On days when we need our food to warm us up, we often turn to our comfort food favorites. The only problem with those is that we usually end up sleepy and are too full. So we were thrilled to find the new cookbook Warm Your Bones, which is filled with cold-weather recipes that won’t leave us feeling run-down.
“The fare in this book is designed to allow eaters to continue functioning well, post-repast,” says author Vanessa Seder. “Many recipes are chock full of ingredients rich in iron, healthy fats, vitamin C and complex carbohydrates — all of which, studies show, help us to not just warm up but also stay warm longer.”
Try one tonight!
SWEET POTATO AND SQUASH SOUP
Serves 8
2 tbsp. olive oil
4 tbsp. (½ stick) unsalted butter
2 cups chopped yellow onions
6 garlic cloves, smashed
1 ½ lbs. Japanese sweet potato,peeled and chopped
1 (1 ½ lbs.) kabocha squash, peeled, seeded and chopped
8 cups chicken or vegetable broth
¼ cup sweet white miso paste
¼ cup chopped fresh chives, for serving
1. In a large pot, warm oil and butter over low until melted, 2 min. Add onions and garlic, cover; cook 15 minutes.

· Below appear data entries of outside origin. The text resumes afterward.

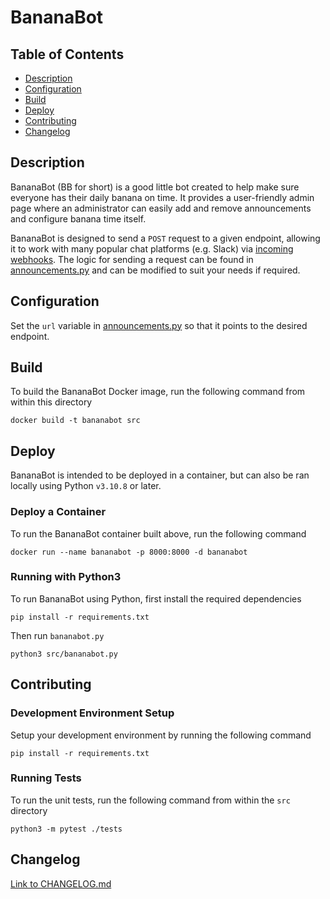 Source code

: # BananaBot

## Table of Contents

- [Description](#description)
- [Configuration](#configuration)
- [Build](#build)
- [Deploy](#deploy)
- [Contributing](#contributing)
- [Changelog](#changelog)

## Description
BananaBot (BB for short) is a good little bot created to help make sure everyone has their daily banana on time. It provides a user-friendly admin page where an administrator can easily add and remove announcements and configure banana time itself.

BananaBot is designed to send a `POST` request to a given endpoint, allowing it to work with many popular chat platforms (e.g. Slack) via [incoming webhooks](https://api.slack.com/messaging/webhooks). The logic for sending a request can be found in [announcements.py](./announcements.py) and can be modified to suit your needs if required.

## Configuration

Set the `url` variable in [announcements.py](./announcements.py) so that it points to the desired endpoint.

## Build

To build the BananaBot Docker image, run the following command from within this directory
```
docker build -t bananabot src
```

## Deploy

BananaBot is intended to be deployed in a container, but can also be ran locally using Python `v3.10.8` or later.

### Deploy a Container

To run the BananaBot container built above, run the following command
```
docker run --name bananabot -p 8000:8000 -d bananabot
```

### Running with Python3

To run BananaBot using Python, first install the required dependencies
```
pip install -r requirements.txt
```

Then run `bananabot.py`
```
python3 src/bananabot.py
```

## Contributing

### Development Environment Setup

Setup your development environment by running the following command
```
pip install -r requirements.txt
```

### Running Tests

To run the unit tests, run the following command from within the `src` directory
```
python3 -m pytest ./tests
```

## Changelog

[Link to CHANGELOG.md](./CHANGELOG.md) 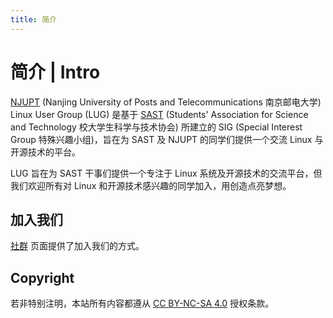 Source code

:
```yaml
---
title: 简介
---
```


# 简介 | Intro

[NJUPT](http://www.njupt.edu.cn/) (Nanjing University of Posts and Telecommunications 南京邮电大学) Linux User Group (LUG) 是基于 [SAST](https://sast.fun/) (Students' Association for Science and Technology 校大学生科学与技术协会) 所建立的 SIG (Special Interest Group 特殊兴趣小组)，旨在为 SAST 及 NJUPT 的同学们提供一个交流 Linux 与开源技术的平台。

LUG 旨在为 SAST 干事们提供一个专注于 Linux 系统及开源技术的交流平台，但我们欢迎所有对 Linux 和开源技术感兴趣的同学加入，用创造点亮梦想。

## 加入我们

[社群](/community) 页面提供了加入我们的方式。

## Copyright

若非特别注明，本站所有内容都遵从 [CC BY-NC-SA 4.0](https://creativecommons.org/licenses/by-nc-sa/4.0/deed.zh) 授权条款。
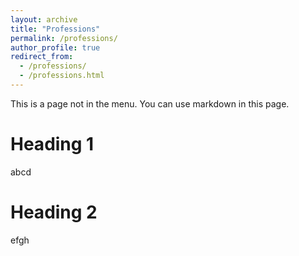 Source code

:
 ```yaml
---
layout: archive
title: "Professions"
permalink: /professions/
author_profile: true
redirect_from: 
  - /professions/
  - /professions.html
---
```


This is a page not in the menu. You can use markdown in this page.

Heading 1
======
abcd

Heading 2
======
efgh

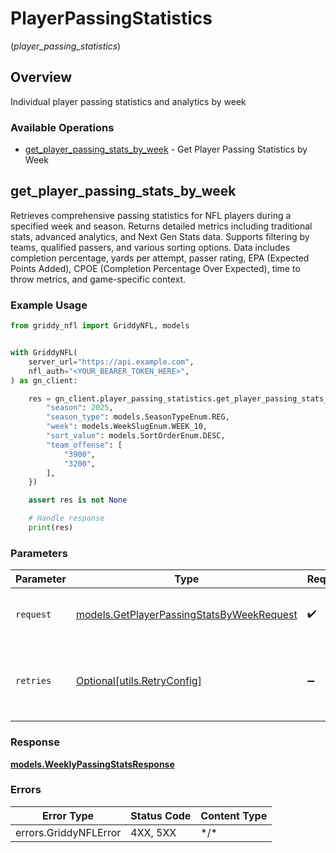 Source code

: # PlayerPassingStatistics
(*player_passing_statistics*)

## Overview

Individual player passing statistics and analytics by week

### Available Operations

* [get_player_passing_stats_by_week](#get_player_passing_stats_by_week) - Get Player Passing Statistics by Week

## get_player_passing_stats_by_week

Retrieves comprehensive passing statistics for NFL players during a specified week and season.
Returns detailed metrics including traditional stats, advanced analytics, and Next Gen Stats
data. Supports filtering by teams, qualified passers, and various sorting options.
Data includes completion percentage, yards per attempt, passer rating, EPA (Expected Points Added),
CPOE (Completion Percentage Over Expected), time to throw metrics, and game-specific context.


### Example Usage

<!-- UsageSnippet language="python" operationID="getPlayerPassingStatsByWeek" method="get" path="/api/secured/stats/players-offense/passing/week" -->
```python
from griddy_nfl import GriddyNFL, models


with GriddyNFL(
    server_url="https://api.example.com",
    nfl_auth="<YOUR_BEARER_TOKEN_HERE>",
) as gn_client:

    res = gn_client.player_passing_statistics.get_player_passing_stats_by_week(request={
        "season": 2025,
        "season_type": models.SeasonTypeEnum.REG,
        "week": models.WeekSlugEnum.WEEK_10,
        "sort_value": models.SortOrderEnum.DESC,
        "team_offense": [
            "3900",
            "3200",
        ],
    })

    assert res is not None

    # Handle response
    print(res)

```

### Parameters

| Parameter                                                                                       | Type                                                                                            | Required                                                                                        | Description                                                                                     |
| ----------------------------------------------------------------------------------------------- | ----------------------------------------------------------------------------------------------- | ----------------------------------------------------------------------------------------------- | ----------------------------------------------------------------------------------------------- |
| `request`                                                                                       | [models.GetPlayerPassingStatsByWeekRequest](../../models/getplayerpassingstatsbyweekrequest.md) | :heavy_check_mark:                                                                              | The request object to use for the request.                                                      |
| `retries`                                                                                       | [Optional[utils.RetryConfig]](../../models/utils/retryconfig.md)                                | :heavy_minus_sign:                                                                              | Configuration to override the default retry behavior of the client.                             |

### Response

**[models.WeeklyPassingStatsResponse](../../models/weeklypassingstatsresponse.md)**

### Errors

| Error Type            | Status Code           | Content Type          |
| --------------------- | --------------------- | --------------------- |
| errors.GriddyNFLError | 4XX, 5XX              | \*/\*                 | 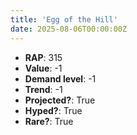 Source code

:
 ```yaml
---
title: 'Egg of the Hill'
date: 2025-08-06T00:00:00Z
---
```

- **RAP**: 315
- **Value**: -1
- **Demand level**: -1
- **Trend**: -1
- **Projected?**: True
- **Hyped?**: True
- **Rare?**: True
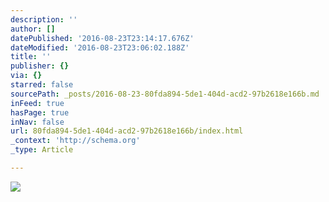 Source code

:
 ```yaml
---
description: ''
author: []
datePublished: '2016-08-23T23:14:17.676Z'
dateModified: '2016-08-23T23:06:02.188Z'
title: ''
publisher: {}
via: {}
starred: false
sourcePath: _posts/2016-08-23-80fda894-5de1-404d-acd2-97b2618e166b.md
inFeed: true
hasPage: true
inNav: false
url: 80fda894-5de1-404d-acd2-97b2618e166b/index.html
_context: 'http://schema.org'
_type: Article

---
```

![](https://the-grid-user-content.s3-us-west-2.amazonaws.com/bdf7e8d2-6b70-48da-b190-b4bfa8d0194a.jpg) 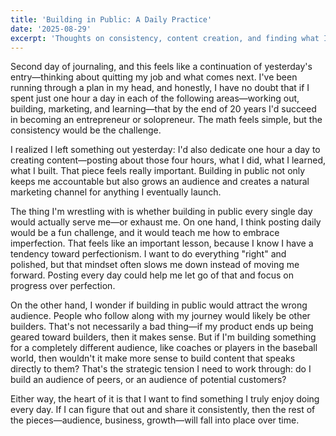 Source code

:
 ```yaml
---
title: 'Building in Public: A Daily Practice'
date: '2025-08-29'
excerpt: 'Thoughts on consistency, content creation, and finding what I enjoy doing every day.'
---
```


Second day of journaling, and this feels like a continuation of yesterday's entry—thinking about quitting my job and what comes next. I've been running through a plan in my head, and honestly, I have no doubt that if I spent just one hour a day in each of the following areas—working out, building, marketing, and learning—that by the end of 20 years I'd succeed in becoming an entrepreneur or solopreneur. The math feels simple, but the consistency would be the challenge.

I realized I left something out yesterday: I'd also dedicate one hour a day to creating content—posting about those four hours, what I did, what I learned, what I built. That piece feels really important. Building in public not only keeps me accountable but also grows an audience and creates a natural marketing channel for anything I eventually launch.

The thing I'm wrestling with is whether building in public every single day would actually serve me—or exhaust me. On one hand, I think posting daily would be a fun challenge, and it would teach me how to embrace imperfection. That feels like an important lesson, because I know I have a tendency toward perfectionism. I want to do everything "right" and polished, but that mindset often slows me down instead of moving me forward. Posting every day could help me let go of that and focus on progress over perfection.

On the other hand, I wonder if building in public would attract the wrong audience. People who follow along with my journey would likely be other builders. That's not necessarily a bad thing—if my product ends up being geared toward builders, then it makes sense. But if I'm building something for a completely different audience, like coaches or players in the baseball world, then wouldn't it make more sense to build content that speaks directly to them? That's the strategic tension I need to work through: do I build an audience of peers, or an audience of potential customers?

Either way, the heart of it is that I want to find something I truly enjoy doing every day. If I can figure that out and share it consistently, then the rest of the pieces—audience, business, growth—will fall into place over time.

2. Add sweet potato, squash and broth. Bring to a simmer; cook for 30 min.
3. In batches, transfer soup to a blender. Remove the center of the blender lid, cover with a dishcloth; blend until smooth. Return to pot and keep warm.
4. Ladle ½ cup soup into a small bowl and stir in miso. Use a spoon to mash and mix miso until smooth. Add mixture to soup and season.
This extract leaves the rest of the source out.